» Task goal
Where a line of the data below has the string "with", copy that line.

[Records from a data collection]
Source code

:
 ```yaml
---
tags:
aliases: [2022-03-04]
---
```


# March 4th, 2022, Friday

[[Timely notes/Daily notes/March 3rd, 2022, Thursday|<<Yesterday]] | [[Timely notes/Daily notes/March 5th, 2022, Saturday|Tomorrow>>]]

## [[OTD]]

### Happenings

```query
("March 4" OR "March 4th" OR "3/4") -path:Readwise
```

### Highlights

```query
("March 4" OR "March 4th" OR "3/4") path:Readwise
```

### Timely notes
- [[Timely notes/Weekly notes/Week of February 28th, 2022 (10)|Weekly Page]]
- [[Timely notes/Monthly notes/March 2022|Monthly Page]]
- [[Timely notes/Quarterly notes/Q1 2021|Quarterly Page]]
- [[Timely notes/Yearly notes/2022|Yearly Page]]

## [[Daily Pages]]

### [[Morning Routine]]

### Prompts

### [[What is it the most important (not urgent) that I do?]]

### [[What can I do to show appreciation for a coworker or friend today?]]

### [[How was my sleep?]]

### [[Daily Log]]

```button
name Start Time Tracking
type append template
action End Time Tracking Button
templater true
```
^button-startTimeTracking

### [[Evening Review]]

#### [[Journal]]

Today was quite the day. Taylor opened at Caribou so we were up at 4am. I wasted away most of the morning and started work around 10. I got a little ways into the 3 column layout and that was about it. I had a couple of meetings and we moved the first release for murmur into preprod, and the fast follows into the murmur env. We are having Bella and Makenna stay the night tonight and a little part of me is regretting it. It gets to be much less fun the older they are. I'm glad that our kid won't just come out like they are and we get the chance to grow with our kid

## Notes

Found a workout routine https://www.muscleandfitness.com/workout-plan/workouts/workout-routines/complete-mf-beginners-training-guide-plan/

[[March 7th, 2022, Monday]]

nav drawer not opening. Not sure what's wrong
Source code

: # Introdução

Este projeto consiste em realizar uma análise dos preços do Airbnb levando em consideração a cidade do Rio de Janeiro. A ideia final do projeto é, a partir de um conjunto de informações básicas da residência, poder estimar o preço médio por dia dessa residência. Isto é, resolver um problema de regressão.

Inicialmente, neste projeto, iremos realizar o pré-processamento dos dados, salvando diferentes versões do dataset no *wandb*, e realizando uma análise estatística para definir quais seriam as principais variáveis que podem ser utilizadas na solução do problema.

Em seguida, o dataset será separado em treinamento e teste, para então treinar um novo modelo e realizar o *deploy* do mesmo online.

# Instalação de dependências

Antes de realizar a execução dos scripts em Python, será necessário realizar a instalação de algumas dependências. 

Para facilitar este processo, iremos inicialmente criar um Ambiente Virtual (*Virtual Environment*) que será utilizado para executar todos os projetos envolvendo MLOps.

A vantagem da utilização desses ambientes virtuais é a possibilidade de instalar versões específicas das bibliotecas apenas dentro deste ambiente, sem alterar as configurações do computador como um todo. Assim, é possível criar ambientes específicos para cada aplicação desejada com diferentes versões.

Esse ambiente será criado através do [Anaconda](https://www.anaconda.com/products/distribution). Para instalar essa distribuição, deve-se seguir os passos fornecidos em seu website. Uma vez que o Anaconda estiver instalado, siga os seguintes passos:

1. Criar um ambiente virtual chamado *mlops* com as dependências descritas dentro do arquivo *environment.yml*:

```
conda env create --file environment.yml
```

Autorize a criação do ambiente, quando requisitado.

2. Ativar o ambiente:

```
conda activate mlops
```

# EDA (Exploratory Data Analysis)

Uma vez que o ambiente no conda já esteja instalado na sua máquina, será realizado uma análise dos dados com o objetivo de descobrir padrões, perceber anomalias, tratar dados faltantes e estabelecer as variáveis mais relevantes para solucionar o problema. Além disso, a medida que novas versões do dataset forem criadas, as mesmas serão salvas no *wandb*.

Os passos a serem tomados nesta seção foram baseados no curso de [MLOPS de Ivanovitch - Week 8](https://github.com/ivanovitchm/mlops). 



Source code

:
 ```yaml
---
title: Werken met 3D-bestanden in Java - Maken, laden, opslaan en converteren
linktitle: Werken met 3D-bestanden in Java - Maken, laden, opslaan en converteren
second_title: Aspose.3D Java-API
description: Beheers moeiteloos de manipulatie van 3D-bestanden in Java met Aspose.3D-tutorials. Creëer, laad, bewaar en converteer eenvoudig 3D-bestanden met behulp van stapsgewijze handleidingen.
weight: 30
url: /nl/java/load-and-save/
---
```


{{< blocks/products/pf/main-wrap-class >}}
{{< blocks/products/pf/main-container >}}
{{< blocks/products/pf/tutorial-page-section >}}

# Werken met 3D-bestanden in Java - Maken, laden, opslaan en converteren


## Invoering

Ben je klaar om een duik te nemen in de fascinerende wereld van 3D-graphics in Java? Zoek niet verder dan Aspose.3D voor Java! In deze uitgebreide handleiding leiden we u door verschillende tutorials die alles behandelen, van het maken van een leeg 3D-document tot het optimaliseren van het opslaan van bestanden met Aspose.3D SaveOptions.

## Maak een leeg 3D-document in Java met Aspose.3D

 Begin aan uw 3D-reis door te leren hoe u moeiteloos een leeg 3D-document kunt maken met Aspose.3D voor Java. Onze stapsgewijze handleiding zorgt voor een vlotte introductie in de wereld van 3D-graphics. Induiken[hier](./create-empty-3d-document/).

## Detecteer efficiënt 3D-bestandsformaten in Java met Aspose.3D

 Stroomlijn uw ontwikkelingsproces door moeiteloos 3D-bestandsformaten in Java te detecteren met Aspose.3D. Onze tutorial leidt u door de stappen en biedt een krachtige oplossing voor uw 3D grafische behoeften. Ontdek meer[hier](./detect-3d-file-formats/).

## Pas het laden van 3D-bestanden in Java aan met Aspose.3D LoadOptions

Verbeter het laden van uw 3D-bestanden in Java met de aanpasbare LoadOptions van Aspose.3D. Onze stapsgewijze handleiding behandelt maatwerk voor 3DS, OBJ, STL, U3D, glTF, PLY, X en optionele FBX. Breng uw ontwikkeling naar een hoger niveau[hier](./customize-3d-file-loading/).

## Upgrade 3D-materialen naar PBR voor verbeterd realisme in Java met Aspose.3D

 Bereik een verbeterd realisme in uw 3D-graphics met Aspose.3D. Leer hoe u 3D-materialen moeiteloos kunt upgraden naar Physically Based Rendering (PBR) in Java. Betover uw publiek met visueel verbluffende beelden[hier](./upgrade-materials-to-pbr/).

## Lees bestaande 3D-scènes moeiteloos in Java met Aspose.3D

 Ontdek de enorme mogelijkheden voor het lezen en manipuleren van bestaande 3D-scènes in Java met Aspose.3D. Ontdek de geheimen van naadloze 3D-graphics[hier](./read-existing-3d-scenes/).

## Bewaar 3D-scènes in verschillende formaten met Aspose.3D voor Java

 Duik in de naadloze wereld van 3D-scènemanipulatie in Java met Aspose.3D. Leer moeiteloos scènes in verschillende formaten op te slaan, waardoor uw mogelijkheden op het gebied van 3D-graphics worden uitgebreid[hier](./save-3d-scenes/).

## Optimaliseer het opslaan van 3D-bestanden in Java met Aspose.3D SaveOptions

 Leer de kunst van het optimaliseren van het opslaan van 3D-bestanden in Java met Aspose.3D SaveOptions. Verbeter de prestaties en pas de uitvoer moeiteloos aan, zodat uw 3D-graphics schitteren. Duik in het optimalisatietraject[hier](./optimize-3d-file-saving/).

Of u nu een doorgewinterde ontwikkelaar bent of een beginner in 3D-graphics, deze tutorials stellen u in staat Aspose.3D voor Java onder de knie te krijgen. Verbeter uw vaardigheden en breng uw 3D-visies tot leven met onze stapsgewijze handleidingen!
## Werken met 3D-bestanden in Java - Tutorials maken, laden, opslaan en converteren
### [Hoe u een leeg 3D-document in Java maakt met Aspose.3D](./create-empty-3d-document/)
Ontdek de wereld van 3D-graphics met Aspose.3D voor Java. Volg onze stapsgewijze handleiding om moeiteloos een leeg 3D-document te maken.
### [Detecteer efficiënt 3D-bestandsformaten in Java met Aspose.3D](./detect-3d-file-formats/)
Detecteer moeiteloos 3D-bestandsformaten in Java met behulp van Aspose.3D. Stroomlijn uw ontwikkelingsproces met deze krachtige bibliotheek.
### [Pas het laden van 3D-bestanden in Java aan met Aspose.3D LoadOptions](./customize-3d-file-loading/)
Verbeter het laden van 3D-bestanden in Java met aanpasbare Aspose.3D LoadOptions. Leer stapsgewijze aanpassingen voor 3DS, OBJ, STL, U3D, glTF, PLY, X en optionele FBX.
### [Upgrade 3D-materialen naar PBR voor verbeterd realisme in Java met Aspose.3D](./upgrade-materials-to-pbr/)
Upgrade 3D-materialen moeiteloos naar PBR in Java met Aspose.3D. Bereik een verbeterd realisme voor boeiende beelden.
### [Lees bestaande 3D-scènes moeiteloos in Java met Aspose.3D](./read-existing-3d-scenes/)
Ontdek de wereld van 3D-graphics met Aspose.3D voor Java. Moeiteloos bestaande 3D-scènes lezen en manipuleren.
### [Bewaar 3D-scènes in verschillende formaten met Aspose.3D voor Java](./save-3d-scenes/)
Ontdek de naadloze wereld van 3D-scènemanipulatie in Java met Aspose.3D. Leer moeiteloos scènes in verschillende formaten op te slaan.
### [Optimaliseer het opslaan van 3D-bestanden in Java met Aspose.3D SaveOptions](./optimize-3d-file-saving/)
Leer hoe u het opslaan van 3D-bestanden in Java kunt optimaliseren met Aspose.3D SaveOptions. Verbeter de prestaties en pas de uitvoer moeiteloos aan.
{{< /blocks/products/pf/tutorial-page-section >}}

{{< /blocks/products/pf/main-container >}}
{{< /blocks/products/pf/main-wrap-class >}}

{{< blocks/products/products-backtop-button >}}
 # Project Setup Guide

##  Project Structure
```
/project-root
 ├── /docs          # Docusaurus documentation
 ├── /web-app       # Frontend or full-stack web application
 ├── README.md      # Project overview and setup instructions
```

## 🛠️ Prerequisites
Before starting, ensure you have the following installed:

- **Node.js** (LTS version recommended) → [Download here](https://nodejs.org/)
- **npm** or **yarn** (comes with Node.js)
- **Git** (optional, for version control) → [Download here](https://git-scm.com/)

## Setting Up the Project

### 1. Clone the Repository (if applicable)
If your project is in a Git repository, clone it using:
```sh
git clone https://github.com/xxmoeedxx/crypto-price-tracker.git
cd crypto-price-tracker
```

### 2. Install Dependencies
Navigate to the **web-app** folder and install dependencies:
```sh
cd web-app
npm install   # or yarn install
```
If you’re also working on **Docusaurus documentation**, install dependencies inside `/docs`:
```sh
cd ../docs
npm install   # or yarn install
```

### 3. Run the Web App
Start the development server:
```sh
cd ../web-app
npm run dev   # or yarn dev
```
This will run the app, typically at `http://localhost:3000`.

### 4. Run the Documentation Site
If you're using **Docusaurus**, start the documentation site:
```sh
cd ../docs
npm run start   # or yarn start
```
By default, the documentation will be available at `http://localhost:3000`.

» Output of the exercise
Today was quite the day. Taylor opened at Caribou so we were up at 4am. I wasted away most of the morning and started work around 10. I got a little ways into the 3 column layout and that was about it. I had a couple of meetings and we moved the first release for murmur into preprod, and the fast follows into the murmur env. We are having Bella and Makenna stay the night tonight and a little part of me is regretting it. It gets to be much less fun the older they are. I'm glad that our kid won't just come out like they are and we get the chance to grow with our kid
- **npm** or **yarn** (comes with Node.js)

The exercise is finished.